# to conclude / decide



## ThomasK

You will agree there is a link between the two, at least in some respects. Now, I wonder: how do you translate both ? Do you happen to have one word for the two ? 

Can you please tell me - not just the word in your language  but also - whether it contains (or refers to) another word ? Like 
 - conclude / Dutch 'besluiten' - it contains a reference to *locking* (up), lcoking off 
 - decide/ Dutch 'beslissen' - contains a reference to *cutting*, I believe.


----------



## jazyk

In Portuguese:

conclude = concluir, from Latin concludere, lit. to close together
decide = decidir, from Latin decidere, lit. to cut off

This is at least how I interpret the etymology of the words based on my Latin and the elements that compose them.


----------



## ThomasK

I guess Romanic languages (and even West Germanic languages) will not lead to astonishing conclusions, but let us hope for some more from Northern Germanic, Finnish-Ugrian, Middle Eastern, ... languages.


----------



## apmoy70

In Greek:
-Conclude=Περαίνω (per*e*no), from the ancient Greek verb πειραίνω (pī'renō) which derives from the noun πεῖραρ ('pīrar, _n._)->the goal. Περαίνω->to achieve a goal.
More colloquially, τελειώνω (teli*o*no), from the ancient Greek verb τελείω (te'līō) or τελέω (te'leō), from the noun τέλος ('telos, _n._: the goal)->to complete an objective, to achieve a goal.  
-Decide=Αποφασίζω (apofas*i*zo), from the medieval verb ἀποφασίζω (apofa'sizō), which in turn derives from the ancient Greek noun ἀπόφανσις (a'popʰansis, _f._: declaration). Αποφασίζω initially was used only by the judges when they made their decision publicly and meant "to render a decision".


----------



## ThomasK

This is very interesting. I wonder whether there are any of these purpose-related verbs in Germanic languages (we seem to focus on the end of the decision process, not the end/ telos of the activity - except in finalizing, but that has nothing to do with deciding)...


----------



## Maroseika

Russian 
*to decide* - решать - literally (etymologically) - to untie, but this sense arised only in Baltic and Slavic languages. The very word derivates from the stem meaning in IE "to cut off" (like in MHD _rist _- colter, modern Islandic and Swedish _rista _- to cut off, cut out).
*to conclude *- заключить - literally to lock up, but most likely this is a German calque (_abschließen_), so not too much interesting here unlike *to decide,* which is pure Slavic semantically. 
Also,
*to conclude* - завершить - literally  "to end up smth., closing up its top".


----------



## ccesarjj

In Spanish

conclude = concluir
decide = decidir

I guess the case for Portuguese can also be applied here


jazyk said:


> In Portuguese:
> 
> conclude = concluir, from Latin concludere, lit. to close together
> decide = decidir, from Latin decidere, lit. to cut off
> 
> This is at least how I interpret the etymology of the words based on my Latin and the elements that compose them.


----------



## sakvaka

Finno-Ugrian languages give you the hope.
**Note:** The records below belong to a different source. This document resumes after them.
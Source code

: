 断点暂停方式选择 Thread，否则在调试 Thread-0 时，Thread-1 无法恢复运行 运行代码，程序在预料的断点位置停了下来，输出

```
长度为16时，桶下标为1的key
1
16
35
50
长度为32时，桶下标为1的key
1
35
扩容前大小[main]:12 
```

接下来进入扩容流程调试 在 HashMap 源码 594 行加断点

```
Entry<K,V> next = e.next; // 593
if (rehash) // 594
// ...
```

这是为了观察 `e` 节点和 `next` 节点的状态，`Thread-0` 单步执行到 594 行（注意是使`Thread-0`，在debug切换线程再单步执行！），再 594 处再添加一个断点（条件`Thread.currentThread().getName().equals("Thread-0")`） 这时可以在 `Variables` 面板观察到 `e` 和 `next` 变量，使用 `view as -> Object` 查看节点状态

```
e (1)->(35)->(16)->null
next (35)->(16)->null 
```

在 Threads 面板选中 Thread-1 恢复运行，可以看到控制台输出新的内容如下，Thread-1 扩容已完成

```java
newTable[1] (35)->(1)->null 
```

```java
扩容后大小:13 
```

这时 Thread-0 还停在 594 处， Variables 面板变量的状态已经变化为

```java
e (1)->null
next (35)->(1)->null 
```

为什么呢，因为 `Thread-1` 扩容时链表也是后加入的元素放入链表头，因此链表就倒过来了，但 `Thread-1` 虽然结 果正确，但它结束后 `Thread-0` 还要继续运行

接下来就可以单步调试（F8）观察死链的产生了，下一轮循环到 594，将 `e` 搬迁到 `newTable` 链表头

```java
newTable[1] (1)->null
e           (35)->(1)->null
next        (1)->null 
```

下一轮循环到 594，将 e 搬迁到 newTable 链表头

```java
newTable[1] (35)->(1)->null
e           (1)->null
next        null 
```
*Finnish: *_päättää_ and _päättää _(possibly derived from _pää_ - head, end)


----------



## ThomasK

Thanks ! Isn't there a link between _conclude_ and _päätää_ (end) ? What is het link with/ between _head_ and _end_ ? 
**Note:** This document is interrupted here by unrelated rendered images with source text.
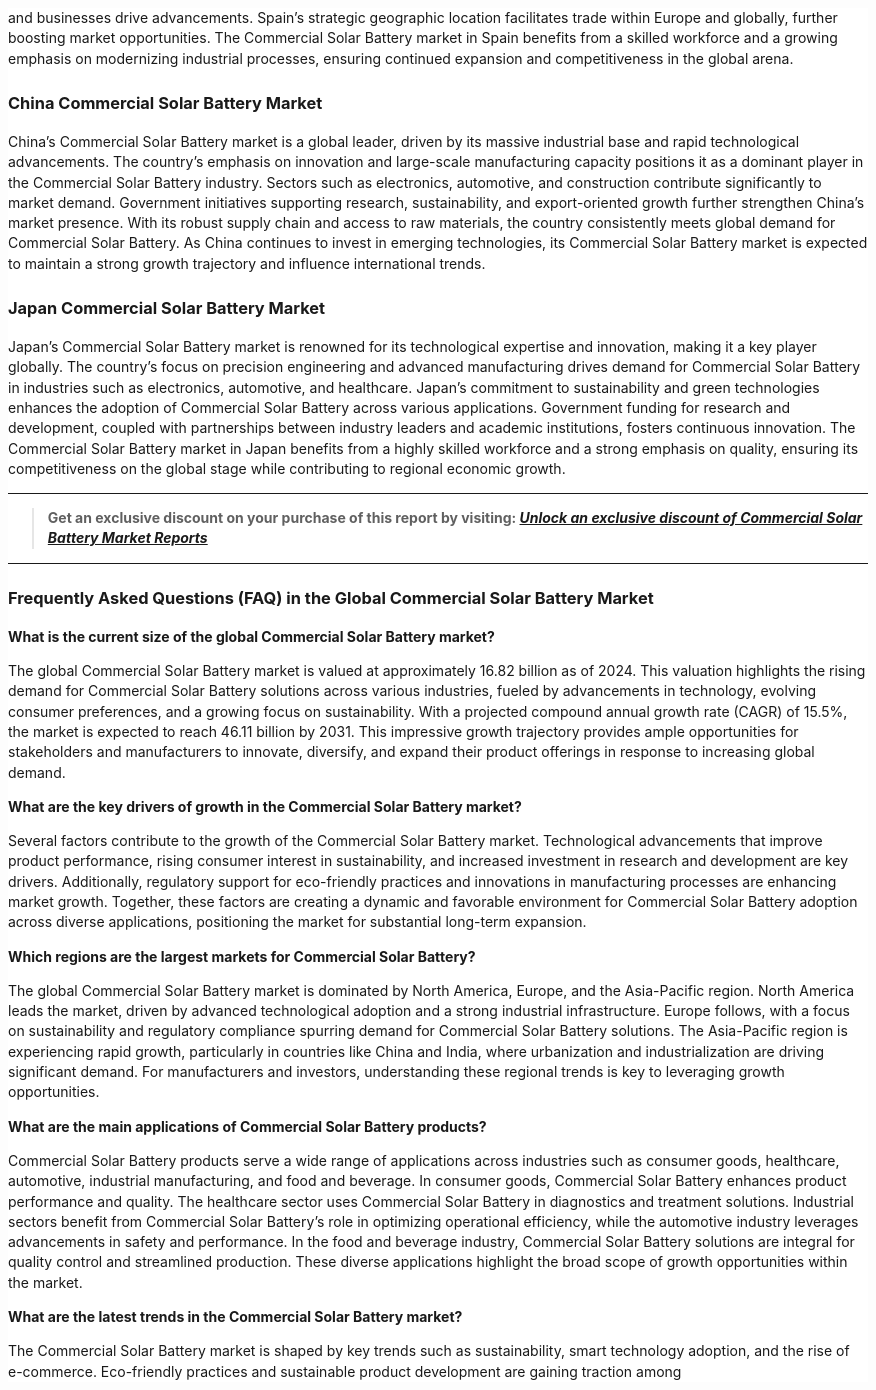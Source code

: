 and businesses drive advancements. Spain&rsquo;s strategic geographic location facilitates trade within Europe and globally, further boosting market opportunities. The Commercial Solar Battery market in Spain benefits from a skilled workforce and a growing emphasis on modernizing industrial processes, ensuring continued expansion and competitiveness in the global arena.</p><h3>China Commercial Solar Battery Market</h3><p>China&rsquo;s Commercial Solar Battery market is a global leader, driven by its massive industrial base and rapid technological advancements. The country&rsquo;s emphasis on innovation and large-scale manufacturing capacity positions it as a dominant player in the Commercial Solar Battery industry. Sectors such as electronics, automotive, and construction contribute significantly to market demand. Government initiatives supporting research, sustainability, and export-oriented growth further strengthen China&rsquo;s market presence. With its robust supply chain and access to raw materials, the country consistently meets global demand for Commercial Solar Battery. As China continues to invest in emerging technologies, its Commercial Solar Battery market is expected to maintain a strong growth trajectory and influence international trends.</p><h3>Japan Commercial Solar Battery Market</h3><p>Japan&rsquo;s Commercial Solar Battery market is renowned for its technological expertise and innovation, making it a key player globally. The country&rsquo;s focus on precision engineering and advanced manufacturing drives demand for Commercial Solar Battery in industries such as electronics, automotive, and healthcare. Japan&rsquo;s commitment to sustainability and green technologies enhances the adoption of Commercial Solar Battery across various applications. Government funding for research and development, coupled with partnerships between industry leaders and academic institutions, fosters continuous innovation. The Commercial Solar Battery market in Japan benefits from a highly skilled workforce and a strong emphasis on quality, ensuring its competitiveness on the global stage while contributing to regional economic growth.</p><hr /><blockquote><p><strong>Get an exclusive discount on your purchase of this report by visiting: <em><a href="://marketresearchpulse.com/ask-for-discount/62183?utm_source=Github&amp;utm_medium=091">Unlock an exclusive discount of Commercial Solar Battery Market Reports</a></em>&nbsp;</strong></p></blockquote><hr /><h3>Frequently Asked Questions (FAQ) in the Global Commercial Solar Battery Market</h3><p><strong>What is the current size of the global Commercial Solar Battery market?</strong></p><p>The global Commercial Solar Battery market is valued at approximately 16.82 billion as of 2024. This valuation highlights the rising demand for Commercial Solar Battery solutions across various industries, fueled by advancements in technology, evolving consumer preferences, and a growing focus on sustainability. With a projected compound annual growth rate (CAGR) of 15.5%, the market is expected to reach 46.11 billion by 2031. This impressive growth trajectory provides ample opportunities for stakeholders and manufacturers to innovate, diversify, and expand their product offerings in response to increasing global demand.</p><p><strong>What are the key drivers of growth in the Commercial Solar Battery market?</strong></p><p>Several factors contribute to the growth of the Commercial Solar Battery market. Technological advancements that improve product performance, rising consumer interest in sustainability, and increased investment in research and development are key drivers. Additionally, regulatory support for eco-friendly practices and innovations in manufacturing processes are enhancing market growth. Together, these factors are creating a dynamic and favorable environment for Commercial Solar Battery adoption across diverse applications, positioning the market for substantial long-term expansion.</p><p><strong>Which regions are the largest markets for Commercial Solar Battery?</strong></p><p>The global Commercial Solar Battery market is dominated by North America, Europe, and the Asia-Pacific region. North America leads the market, driven by advanced technological adoption and a strong industrial infrastructure. Europe follows, with a focus on sustainability and regulatory compliance spurring demand for Commercial Solar Battery solutions. The Asia-Pacific region is experiencing rapid growth, particularly in countries like China and India, where urbanization and industrialization are driving significant demand. For manufacturers and investors, understanding these regional trends is key to leveraging growth opportunities.</p><p><strong>What are the main applications of Commercial Solar Battery products?</strong></p><p>Commercial Solar Battery products serve a wide range of applications across industries such as consumer goods, healthcare, automotive, industrial manufacturing, and food and beverage. In consumer goods, Commercial Solar Battery enhances product performance and quality. The healthcare sector uses Commercial Solar Battery in diagnostics and treatment solutions. Industrial sectors benefit from Commercial Solar Battery&rsquo;s role in optimizing operational efficiency, while the automotive industry leverages advancements in safety and performance. In the food and beverage industry, Commercial Solar Battery solutions are integral for quality control and streamlined production. These diverse applications highlight the broad scope of growth opportunities within the market.</p><p><strong>What are the latest trends in the Commercial Solar Battery market?</strong></p><p>The Commercial Solar Battery market is shaped by key trends such as sustainability, smart technology adoption, and the rise of e-commerce. Eco-friendly practices and sustainable product development are gaining traction among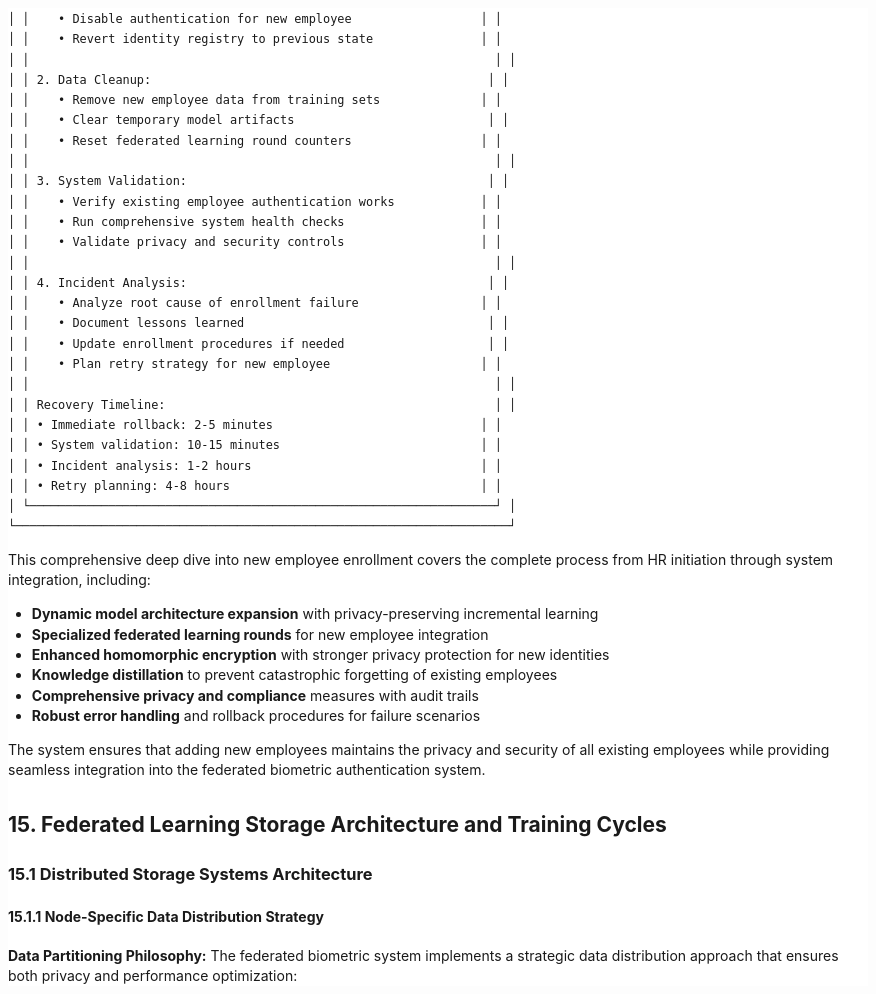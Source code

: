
 ```
│ │    • Disable authentication for new employee                  │ │
│ │    • Revert identity registry to previous state               │ │
│ │                                                                 │ │
│ │ 2. Data Cleanup:                                               │ │
│ │    • Remove new employee data from training sets              │ │
│ │    • Clear temporary model artifacts                           │ │
│ │    • Reset federated learning round counters                  │ │
│ │                                                                 │ │
│ │ 3. System Validation:                                          │ │
│ │    • Verify existing employee authentication works            │ │
│ │    • Run comprehensive system health checks                   │ │
│ │    • Validate privacy and security controls                   │ │
│ │                                                                 │ │
│ │ 4. Incident Analysis:                                          │ │
│ │    • Analyze root cause of enrollment failure                 │ │
│ │    • Document lessons learned                                  │ │
│ │    • Update enrollment procedures if needed                    │ │
│ │    • Plan retry strategy for new employee                     │ │
│ │                                                                 │ │
│ │ Recovery Timeline:                                              │ │
│ │ • Immediate rollback: 2-5 minutes                             │ │
│ │ • System validation: 10-15 minutes                            │ │
│ │ • Incident analysis: 1-2 hours                                │ │
│ │ • Retry planning: 4-8 hours                                   │ │
│ └─────────────────────────────────────────────────────────────────┘ │
└─────────────────────────────────────────────────────────────────────┘
```

This comprehensive deep dive into new employee enrollment covers the complete process from HR initiation through system integration, including:

- **Dynamic model architecture expansion** with privacy-preserving incremental learning
- **Specialized federated learning rounds** for new employee integration
- **Enhanced homomorphic encryption** with stronger privacy protection for new identities
- **Knowledge distillation** to prevent catastrophic forgetting of existing employees
- **Comprehensive privacy and compliance** measures with audit trails
- **Robust error handling** and rollback procedures for failure scenarios

The system ensures that adding new employees maintains the privacy and security of all existing employees while providing seamless integration into the federated biometric authentication system.

## 15. Federated Learning Storage Architecture and Training Cycles

### 15.1 Distributed Storage Systems Architecture

#### 15.1.1 Node-Specific Data Distribution Strategy

**Data Partitioning Philosophy:**
The federated biometric system implements a strategic data distribution approach that ensures both privacy and performance optimization:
Don't you have a separate verb for deciding ?


----------



## sakvaka

ThomasK said:


> Thanks ! Isn't there a link between _conclude_ and _päättää_ (end) ? What is het link with/ between _head_ and _end_ ?
> 
> Don't you have a separate verb for deciding ?


 
If you conclude a letter/a speech with some words, you _päättää_ it. The meaning is "to bring to an end; close".

If you decide to do something, you also _päättää_ it. The meaning is "to make up one's mind".

The link between _head_ (body part) and _end_ (~ of a rope, for example) is that they're translated with the same word in Finnish (the head is also the upper end of your body).

I believe there's a connection between making up your mind and the word "head", just as well as there's a connection between concluding something and bringing it up to an end.

_Päättää_ *is* the most common word for deciding


----------



## ThomasK

Very interesting:so one word for the two ! 

'Head'/ 'end' : interesting association. We would _van hoofd tot voeten_, _from head to feet_, considering the feet the real end ;-), so I think. I really wonder whether we have that association. But very itneresting indeed.


----------



## Maroseika

sakvaka said:


> I believe there's a connection between making up your mind and the word "head",


I dare say this looks a bit "artificial". A lot of thing we do by use of the mind installed inside our head, why then only deciding and concluding are connected with this part of the body?
I'd rather say, the head is a symbol of a top of any kind: top of a body, top of a work, top of the reasoning, etc., etc. As we say in Russian: Конец - делу венец (The end crowns the work).


----------



## ThomasK

That is quite true. But we were concerned with deciding and concluding, you see. 

How about deciding and concluding in Russian ? The same word ?


----------



## Maroseika

I've already described that above.


----------



## ThomasK

Sorry, M, had missed that message ! Thanks a lot !


----------



## Favara

jazyk said:


> In Portuguese:
> 
> conclude = concluir, from Latin concludere, lit. to close together
> decide = decidir, from Latin decidere, lit. to cut off
> 
> This is at least how I interpret the etymology of the words based on my Latin and the elements that compose them.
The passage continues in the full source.